§ **How to complete this task**
Among the records below, determine how many lines have the word "freeplayer" in them; output only the number.

(Data excerpts)

^^^^^^^^^^^^^^^^

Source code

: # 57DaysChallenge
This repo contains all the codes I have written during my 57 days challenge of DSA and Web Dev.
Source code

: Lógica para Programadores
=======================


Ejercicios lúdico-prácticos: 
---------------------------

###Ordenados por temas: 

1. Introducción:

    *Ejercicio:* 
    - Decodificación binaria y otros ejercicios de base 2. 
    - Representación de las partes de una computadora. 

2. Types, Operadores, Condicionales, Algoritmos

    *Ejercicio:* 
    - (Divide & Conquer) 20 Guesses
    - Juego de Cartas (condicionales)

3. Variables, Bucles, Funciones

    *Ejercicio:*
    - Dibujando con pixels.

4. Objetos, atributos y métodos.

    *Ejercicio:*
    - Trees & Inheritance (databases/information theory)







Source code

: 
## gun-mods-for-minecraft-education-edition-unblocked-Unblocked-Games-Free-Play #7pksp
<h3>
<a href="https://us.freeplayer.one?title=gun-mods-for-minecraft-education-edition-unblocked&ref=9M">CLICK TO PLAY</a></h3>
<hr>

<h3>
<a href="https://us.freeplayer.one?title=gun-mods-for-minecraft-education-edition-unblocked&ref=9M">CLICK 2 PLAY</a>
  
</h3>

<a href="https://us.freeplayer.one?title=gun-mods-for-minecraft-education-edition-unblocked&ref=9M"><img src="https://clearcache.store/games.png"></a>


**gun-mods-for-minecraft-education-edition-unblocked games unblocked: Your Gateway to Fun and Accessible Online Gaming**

^^^^^^^^^^^^^^^^

§ **Response to this task**
3